Garments to lead Sri Lanka export growth in 2018

Sri Lanka’s textile and apparel export industry is likely to experience its highest rate of growth in 2018, but will need to invest in technological advancements if it is to retain the momentum, a new survey has found.

Sri Lanka’s textile and apparel export industry is likely to experience its highest rate of growth in 2018, but will need to invest in technological advancements if it is to retain the momentum, a new survey has found.

As the country sharpens its focus on achieving US$20bn in export earnings by 2020, some 77% of CEOs interviewed by the Oxford Business Group (OBG) for its recent Business Barometer predicted the garment industry would be the growth engine for exports in the year ahead.

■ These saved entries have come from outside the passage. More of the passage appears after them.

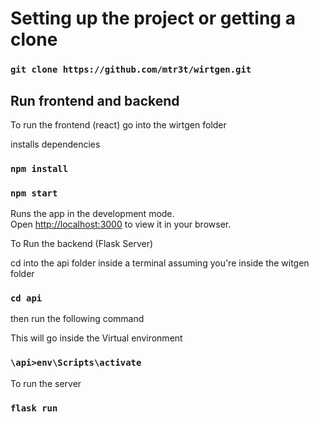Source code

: 
# Setting up the project or getting a clone

### `git clone https://github.com/mtr3t/wirtgen.git`



## Run frontend and backend

To run the frontend (react) go into the wirtgen folder

installs dependencies
### `npm install`

### `npm start`

Runs the app in the development mode.\
Open [http://localhost:3000](http://localhost:3000) to view it in your browser.


To Run the backend (Flask Server)

cd into the api folder inside a terminal assuming you're inside the witgen folder

### `cd api`

then run the following command

This will go inside the Virtual environment
### `\api>env\Scripts\activate`


To run the server

### `flask run`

Apparel and textiles are the backbone of Sri Lanka’s tradable sector, representing 47% of total exports in 2016. And while industries such as tourism, food and electronics are among those identified by the government as priority areas for diversifying the country’s export base, business leaders expect traditional industries to underpin growth for the foreseeable future.

Export industries received a welcome boost in May last year when the European Union (EU) reinstated Sri Lanka’s Generalised Scheme of Preferences Plus (GSP+) status, which had previously been rescinded over human rights concerns in 2010. The move removed the majority of import duties on Sri Lankan goods entering the European single market, and likely drove the 3% increase in textile and garment exports in 2017 to just over US$5bn.

Sri Lanka garment and textile exports exceed $5bn in 2017

But while the immediate future looks bright for the garment segment, those surveyed suggest Sri Lanka would be wise to devise strategies for technological advancements in manufacturing processes.

“Developments in innovative areas such as 3D printing and robotics are likely to erode some of the country’s current competitive advantages in the years to come, as without the need for lower labour costs, clothing giants may start to move production facilities closer to their main consumer markets,” survey authors explain.

And if Sri Lanka is to achieve its ‘Vision 2025’ target of developing into a highly competitive knowledge-based economy, it will need to overcome notable shortages in the labour market – not only in terms of skills, but also in raw numbers.